* Task data

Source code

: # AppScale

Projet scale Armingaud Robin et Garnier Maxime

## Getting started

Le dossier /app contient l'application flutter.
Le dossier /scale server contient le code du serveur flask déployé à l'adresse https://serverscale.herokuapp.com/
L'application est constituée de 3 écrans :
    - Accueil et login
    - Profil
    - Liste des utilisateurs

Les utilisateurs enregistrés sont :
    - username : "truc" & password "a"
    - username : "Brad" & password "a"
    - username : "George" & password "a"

---

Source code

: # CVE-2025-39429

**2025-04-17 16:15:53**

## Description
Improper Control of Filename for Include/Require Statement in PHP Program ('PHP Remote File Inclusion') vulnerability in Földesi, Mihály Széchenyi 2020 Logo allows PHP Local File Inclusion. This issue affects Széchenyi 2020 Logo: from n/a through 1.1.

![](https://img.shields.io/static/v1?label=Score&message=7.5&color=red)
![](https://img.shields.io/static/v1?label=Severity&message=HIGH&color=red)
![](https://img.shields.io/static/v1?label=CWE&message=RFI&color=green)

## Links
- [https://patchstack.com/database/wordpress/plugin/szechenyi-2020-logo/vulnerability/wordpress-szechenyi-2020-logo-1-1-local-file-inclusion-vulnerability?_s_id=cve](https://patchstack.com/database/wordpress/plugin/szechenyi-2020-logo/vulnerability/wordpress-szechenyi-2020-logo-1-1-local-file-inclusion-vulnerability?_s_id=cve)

* Problem to work on
Would you print exactly, and only, the lines of the data above from the line with "Projet scale Armingaud" through the line with "Les utilisateurs enregistrés", inclusive?

* Response box
Projet scale Armingaud Robin et Garnier Maxime

## Getting started

Le dossier /app contient l'application flutter.
Le dossier /scale server contient le code du serveur flask déployé à l'adresse https://serverscale.herokuapp.com/
L'application est constituée de 3 écrans :
    - Accueil et login
    - Profil
    - Liste des utilisateurs

Les utilisateurs enregistrés sont :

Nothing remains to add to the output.